After your mom’s heart attack, your family decided she needs to have her family helping out. Your work schedule made it easiest for you to be the one with her the majority of the time. What care is she going to need? Is it possible to do everything she needs on your own? Would hiring senior home care providers be helpful to you both?
What Are You Responsible For?
Before you do anything else, weigh your responsibilities. Do you still work? If it’s not possible to retire yet, you have to put your job and income first.
When you are still working, you can still help your mom, but make sure your own needs are prioritized. It’s okay to put your mom’s care needs second and arrange for senior home care aides to help her when you don’t have the time.
Sandwich-generation caregivers also have to balance their children’s needs with their needs and their parent’s needs. If you’re in this situation, make sure you’re not ignoring your children. Schedule time for them to have you to themselves.
Ask Her Doctor About Her Medical Needs Going Forward
Your mom is probably going to be on medications for the rest of her life. She may need someone to remind her when to take her pills. If they make her feel lightheaded, arrange to have someone with her when the side effects kick in. She’ll be less anxious if she knows she’s not alone.
Will she need to work with a physical therapist or occupational therapist to learn how to take care of herself without overexerting? How about a dietitian to help her learn what she should and shouldn’t eat? It’s important to arrange those appointments if they’re recommended.

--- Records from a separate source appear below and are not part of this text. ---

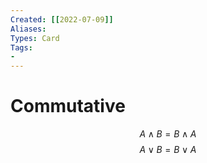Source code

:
 ```yaml
---
Created: [[2022-07-09]]
Aliases: 
Types: Card
Tags: 
- 
---
```

# Commutative
$$A\land B=B\land A$$
$$A\lor B=B\lor A$$
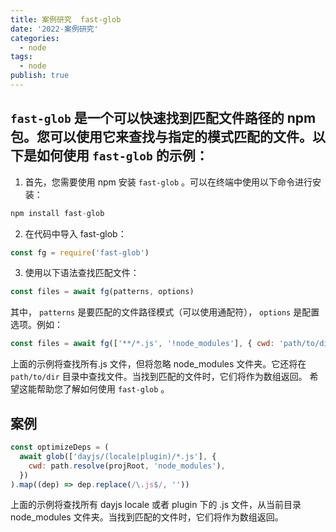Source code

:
```yaml
---
title: 案例研究  fast-glob
date: '2022-案例研究'
categories:
  - node
tags:
  - node
publish: true
---
```


## `fast-glob` 是一个可以快速找到匹配文件路径的 npm 包。您可以使用它来查找与指定的模式匹配的文件。以下是如何使用 `fast-glob` 的示例：

1.  首先，您需要使用 npm 安装 `fast-glob` 。可以在终端中使用以下命令进行安装：

```c
npm install fast-glob
```

2. 在代码中导入 fast-glob：

```js
const fg = require('fast-glob')
```

3. 使用以下语法查找匹配文件：

```js
const files = await fg(patterns, options)
```

其中， `patterns` 是要匹配的文件路径模式（可以使用通配符）， `options` 是配置选项。例如：

```js
const files = await fg(['**/*.js', '!node_modules'], { cwd: 'path/to/dir' })
```

上面的示例将查找所有.js 文件，但将忽略 node_modules 文件夹。它还将在 `path/to/dir` 目录中查找文件。当找到匹配的文件时，它们将作为数组返回。
希望这能帮助您了解如何使用 `fast-glob` 。

## 案例

```js
const optimizeDeps = (
  await glob(['dayjs/(locale|plugin)/*.js'], {
    cwd: path.resolve(projRoot, 'node_modules'),
  })
).map((dep) => dep.replace(/\.js$/, ''))
```

上面的示例将查找所有 dayjs locale 或者 plugin 下的 .js 文件，从当前目录 node_modules 文件夹。当找到匹配的文件时，它们将作为数组返回。
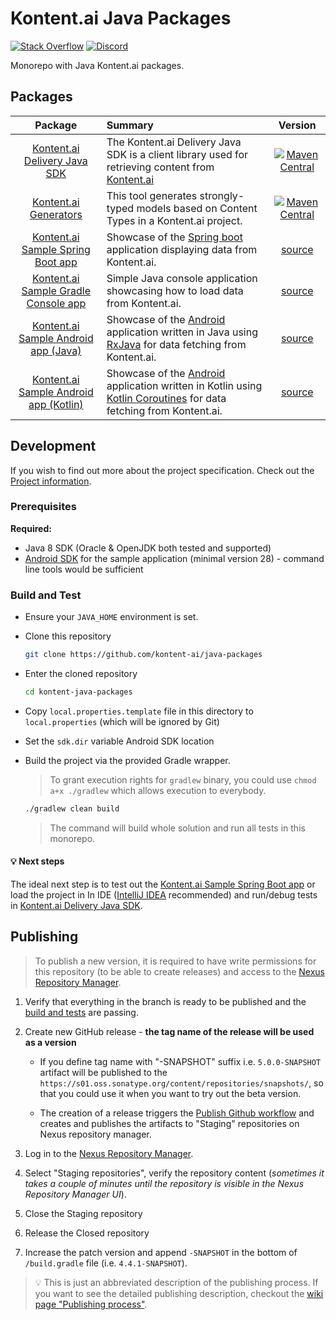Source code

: # Kontent.ai Java Packages

[![Stack Overflow](https://img.shields.io/badge/Stack%20Overflow-ASK%20NOW-FE7A16.svg?logo=stackoverflow&logoColor=white)](https://stackoverflow.com/tags/kontent-ai)
[![Discord](https://img.shields.io/discord/821885171984891914?color=%237289DA&label=Kontent.ai%20Discord&logo=discord)](https://discord.gg/SKCxwPtevJ)

Monorepo with Java Kontent.ai packages.

## Packages

|                                   Package                                   | Summary                                                                                                                                                                                                        |                                                                                       Version                                                                                        |
| :-------------------------------------------------------------------------: | :------------------------------------------------------------------------------------------------------------------------------------------------------------------------------------------------------------- | :----------------------------------------------------------------------------------------------------------------------------------------------------------------------------------: |
|            [Kontent.ai Delivery Java SDK](/delivery-sdk#readme)             | The Kontent.ai Delivery Java SDK is a client library used for retrieving content from [Kontent.ai](https://kontent.ai)                                                                                         |           [![Maven Central](https://img.shields.io/maven-central/v/ai.kontent/delivery-sdk)](https://s01.oss.sonatype.org/content/groups/public/ai/kontent/delivery-sdk/)            |
|          [Kontent.ai Generators](/delivery-sdk-generators#readme)           | This tool generates strongly-typed models based on Content Types in a Kontent.ai project.                                                                                                                      | [![Maven Central](https://img.shields.io/maven-central/v/ai.kontent/delivery-sdk-generators)](https://s01.oss.sonatype.org/content/groups/public/ai/kontent/delivery-sdk-generators) |
|     [Kontent.ai Sample Spring Boot app](/sample-app-spring-boot#readme)     | Showcase of the [Spring boot](https://spring.io/projects/spring-boot) application displaying data from Kontent.ai.                                                                                             |                                                                     [source](/sample-app-spring-boot/README.md)                                                                      |
|   [Kontent.ai Sample Gradle Console app](/test-gradle-console-app#readme)   | Simple Java console application showcasing how to load data from Kontent.ai.                                                                                                                                   |                                                                     [source](/test-gradle-console-app/README.md)                                                                     |
|     [Kontent.ai Sample Android app (Java)](/sample-app-android#readme)      | Showcase of the [Android](https://www.android.com/) application written in Java using [RxJava](https://github.com/ReactiveX/RxJava) for data fetching from Kontent.ai.                                         |                                                                       [source](/sample-app-android/README.md)                                                                        |
| [Kontent.ai Sample Android app (Kotlin)](/sample-app-android-kotlin#readme) | Showcase of the [Android](https://www.android.com/) application written in Kotlin using [Kotlin Coroutines](https://kotlinlang.org/docs/reference/coroutines-overview.html) for data fetching from Kontent.ai. |                                                                    [source](/sample-app-android-kotlin/README.md)                                                                    |

## Development

If you wish to find out more about the project specification. Check out the [Project information](/PROJECT.md).

### Prerequisites

**Required:**

- Java 8 SDK (Oracle & OpenJDK both tested and supported)
- [Android SDK](https://developer.android.com/studio#downloads) for the sample application (minimal version 28) - command line tools would be sufficient


### Build and Test

- Ensure your `JAVA_HOME` environment is set.
- Clone this repository

  ```sh
  git clone https://github.com/kontent-ai/java-packages
  ```

- Enter the cloned repository

  ```sh
  cd kontent-java-packages
  ```

- Copy `local.properties.template` file in this directory to `local.properties` (which will be ignored by Git)

- Set the `sdk.dir` variable Android SDK location

- Build the project via the provided Gradle wrapper.

  > To grant execution rights for `gradlew` binary, you could use `chmod a+x ./gradlew` which allows execution to everybody.

  ```sh
  ./gradlew clean build
  ```

  > The command will build whole solution and run all tests in this monorepo.

#### :bulb: Next steps

The ideal next step is to test out the [Kontent.ai Sample Spring Boot app](/sample-app-spring-boot#readme) or load the
project in In IDE ([IntelliJ IDEA](https://www.jetbrains.com/idea/) recommended) and run/debug tests
in [Kontent.ai Delivery Java SDK](/delivery-sdk#readme).

## Publishing

> To publish a new version, it is required to have write permissions for this repository (to be able to create releases) and access to the [Nexus Repository Manager](https://s01.oss.sonatype.org/).

1. Verify that everything in the branch is ready to be published and
   the [build and tests](https://github.com/kontent-ai/java-packages/actions/workflows/gradle.yml) are passing.
1. Create new GitHub release - **the tag name of the release will be used as a version**

   - If you define tag name with "-SNAPSHOT" suffix i.e. `5.0.0-SNAPSHOT` artifact will be published to
     the `https://s01.oss.sonatype.org/content/repositories/snapshots/`, so that you could use it when you want to try out
     the beta version.

   - The creation of a release triggers
     the [Publish Github workflow](https://github.com/kontent-ai/java-packages/actions/workflows/publish.yml) and
     creates and publishes the artifacts to "Staging" repositories on Nexus repository manager.

1. Log in to the [Nexus Repository Manager](https://s01.oss.sonatype.org/).
1. Select "Staging repositories", verify the repository content (_sometimes it takes a couple of minutes until the
   repository is visible in the Nexus Repository Manager UI_).
1. Close the Staging repository
1. Release the Closed repository
1. Increase the patch version and append `-SNAPSHOT` in the bottom of `/build.gradle` file (i.e. `4.4.1-SNAPSHOT`).

> 💡 This is just an abbreviated description of the publishing process. If you want to see the detailed publishing description, checkout the [wiki page "Publishing process"](./docs/Release-process.md).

She cannot drive after a heart attack. Your mom has to get clearance from her doctor before this will happen. That means someone needs to be available to take her to appointments, drive her to stores, and ensure she has chances to socialize outside the home. It helps to have a caregiver for transportation needs.
Don’t Let Her Do Too Much
Both you and your mom’s caregiver need to keep her from overexerting. If she’s not supposed to lift heavy items, don’t let her try to carry the vacuum upstairs. Others can vacuum her bedroom and upstairs hallway.

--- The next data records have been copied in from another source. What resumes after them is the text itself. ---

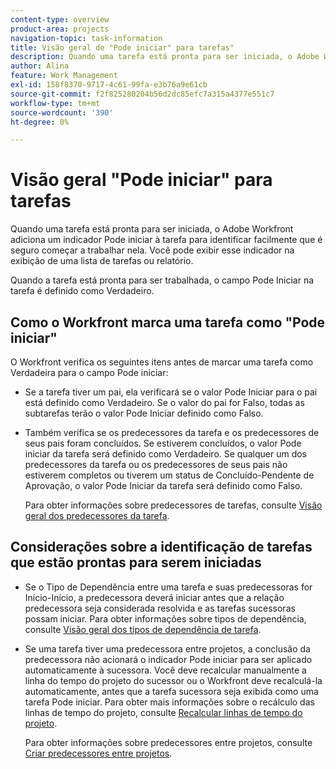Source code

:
 ```yaml
---
content-type: overview
product-area: projects
navigation-topic: task-information
title: Visão geral de "Pode iniciar" para tarefas"
description: Quando uma tarefa está pronta para ser iniciada, o Adobe Workfront adiciona um indicador Pode iniciar à tarefa para identificar facilmente que é seguro começar a trabalhar nela. Você pode exibir esse indicador na exibição de uma lista de tarefas ou relatório.
author: Alina
feature: Work Management
exl-id: 158f8370-9717-4c61-99fa-e3b76a9e61cb
source-git-commit: f2f825280204b56d2dc85efc7a315a4377e551c7
workflow-type: tm+mt
source-wordcount: '390'
ht-degree: 0%

---
```


# Visão geral &quot;Pode iniciar&quot; para tarefas

Quando uma tarefa está pronta para ser iniciada, o Adobe Workfront adiciona um indicador Pode iniciar à tarefa para identificar facilmente que é seguro começar a trabalhar nela. Você pode exibir esse indicador na exibição de uma lista de tarefas ou relatório.

Quando a tarefa está pronta para ser trabalhada, o campo Pode Iniciar na tarefa é definido como Verdadeiro.

## Como o Workfront marca uma tarefa como &quot;Pode iniciar&quot;

O Workfront verifica os seguintes itens antes de marcar uma tarefa como Verdadeira para o campo Pode iniciar:

* Se a tarefa tiver um pai, ela verificará se o valor Pode Iniciar para o pai está definido como Verdadeiro. Se o valor do pai for Falso, todas as subtarefas terão o valor Pode Iniciar definido como Falso. 
* Também verifica se os predecessores da tarefa e os predecessores de seus pais foram concluídos. Se estiverem concluídos, o valor Pode iniciar da tarefa será definido como Verdadeiro. Se qualquer um dos predecessores da tarefa ou os predecessores de seus pais não estiverem completos ou tiverem um status de Concluído-Pendente de Aprovação, o valor Pode Iniciar da tarefa será definido como Falso. 

  Para obter informações sobre predecessores de tarefas, consulte [Visão geral dos predecessores da tarefa](../../../manage-work/tasks/use-prdcssrs/predecessors-overview.md).

## Considerações sobre a identificação de tarefas que estão prontas para serem iniciadas

* Se o Tipo de Dependência entre uma tarefa e suas predecessoras for Início-Início, a predecessora deverá iniciar antes que a relação predecessora seja considerada resolvida e as tarefas sucessoras possam iniciar. Para obter informações sobre tipos de dependência, consulte [Visão geral dos tipos de dependência de tarefa](../../../manage-work/tasks/use-prdcssrs/task-dependency-types.md).
* Se uma tarefa tiver uma predecessora entre projetos, a conclusão da predecessora não acionará o indicador Pode iniciar para ser aplicado automaticamente à sucessora. Você deve recalcular manualmente a linha do tempo do projeto do sucessor ou o Workfront deve recalculá-la automaticamente, antes que a tarefa sucessora seja exibida como uma tarefa Pode iniciar. Para obter mais informações sobre o recálculo das linhas de tempo do projeto, consulte [Recalcular linhas de tempo do projeto](../../../manage-work/projects/manage-projects/recalculate-project-timeline.md).

  Para obter informações sobre predecessores entre projetos, consulte [Criar predecessores entre projetos](../../../manage-work/tasks/use-prdcssrs/cross-project-predecessors.md).
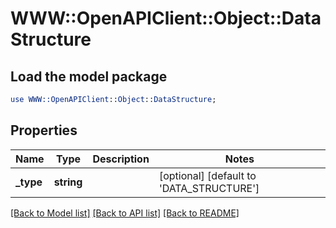 # WWW::OpenAPIClient::Object::DataStructure

## Load the model package
```perl
use WWW::OpenAPIClient::Object::DataStructure;
```

## Properties
Name | Type | Description | Notes
------------ | ------------- | ------------- | -------------
**_type** | **string** |  | [optional] [default to &#39;DATA_STRUCTURE&#39;]

[[Back to Model list]](../README.md#documentation-for-models) [[Back to API list]](../README.md#documentation-for-api-endpoints) [[Back to README]](../README.md)


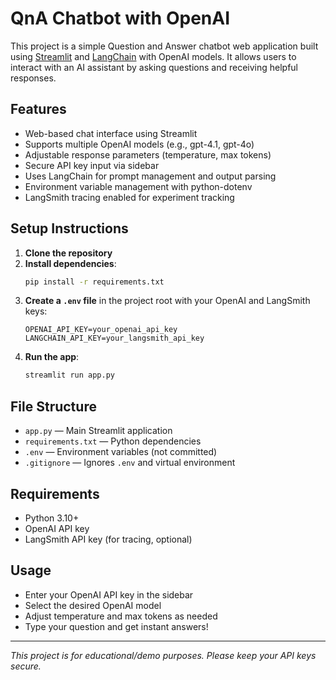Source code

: # QnA Chatbot with OpenAI

This project is a simple Question and Answer chatbot web application built using [Streamlit](https://streamlit.io/) and [LangChain](https://python.langchain.com/) with OpenAI models. It allows users to interact with an AI assistant by asking questions and receiving helpful responses.

## Features
- Web-based chat interface using Streamlit
- Supports multiple OpenAI models (e.g., gpt-4.1, gpt-4o)
- Adjustable response parameters (temperature, max tokens)
- Secure API key input via sidebar
- Uses LangChain for prompt management and output parsing
- Environment variable management with python-dotenv
- LangSmith tracing enabled for experiment tracking

## Setup Instructions

1. **Clone the repository**
2. **Install dependencies**:
   ```bash
   pip install -r requirements.txt
   ```
3. **Create a `.env` file** in the project root with your OpenAI and LangSmith keys:
   ```env
   OPENAI_API_KEY=your_openai_api_key
   LANGCHAIN_API_KEY=your_langsmith_api_key
   ```
4. **Run the app**:
   ```bash
   streamlit run app.py
   ```

## File Structure
- `app.py` — Main Streamlit application
- `requirements.txt` — Python dependencies
- `.env` — Environment variables (not committed)
- `.gitignore` — Ignores `.env` and virtual environment

## Requirements
- Python 3.10+
- OpenAI API key
- LangSmith API key (for tracing, optional)

## Usage
- Enter your OpenAI API key in the sidebar
- Select the desired OpenAI model
- Adjust temperature and max tokens as needed
- Type your question and get instant answers!

---

*This project is for educational/demo purposes. Please keep your API keys secure.*
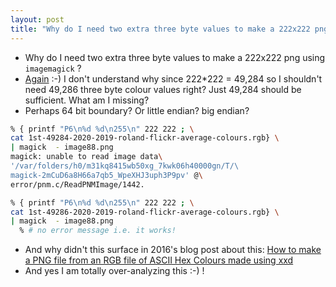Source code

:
 ```yaml
---
layout: post
title: "Why do I need two extra three byte values to make a 222x222 png using imagemagick (and why didn't this surface in 2016? 64 bit boundary issue? Padding issue? Little Endian? Big Endian?)"
---
```

* Why do I need two extra three byte values to make a 222x222 png using `imagemagick` ?
* [Again](https://github.com/rtanglao/rt-flickr-sqlite-csv/blob/main/README.md#10april2021-two-extra-bytes-fixes-it-i-am-not-sure-why) :-) I don't understand why since 222*222 = 49,284 so I shouldn't need 49,286 three byte colour values right? Just 49,284 should be sufficient. What am I missing?
* Perhaps 64 bit boundary? Or little endian? big endian?
```bash
% { printf "P6\n%d %d\n255\n" 222 222 ; \
cat 1st-49284-2020-2019-roland-flickr-average-colours.rgb} \
| magick  - image88.png
magick: unable to read image data\
'/var/folders/h0/m31kq8415wb50xg_7kwk06h40000gn/T/\
magick-2mCuD6a8H66a7qb5_WpeXHJ3uph3P9pv' @\
error/pnm.c/ReadPNMImage/1442.
```
```bash
% { printf "P6\n%d %d\n255\n" 222 222 ; \
cat 1st-49286-2020-2019-roland-flickr-average-colours.rgb} \
| magick  - image88.png
  % # no error message i.e. it works!
```

* And why didn't this surface in 2016's blog post about this: [How to make a PNG file from an RGB file of ASCII Hex Colours made using xxd](http://rolandtanglao.com/2016/01/25/p3-using-convert-to-make-a-png-from-rgb-file/)
* And yes I am totally over-analyzing this :-) !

Get a caregiver to do the housework, carry out the trash and recycling, and do the laundry. Her caregivers can change her sheets, make the bed, and do other household chores that she shouldn’t be tackling until her doctor approves it.
Arrange Senior Home Care Aides to Help Your Mom and You
You should help your mom as much as possible, but don’t lose sight of the things you need for yourself. Self-care is an important aspect of daily living, but family caregivers often put their needs last. Talk to a senior home care specialist about using respite care services to ensure you have time for yourself.
While you’re away for a walk, time with friends or family, or going on vacation, a senior home care aide can help your mom complete her daily routine. Arrange respite care services and start taking care of yourself, too.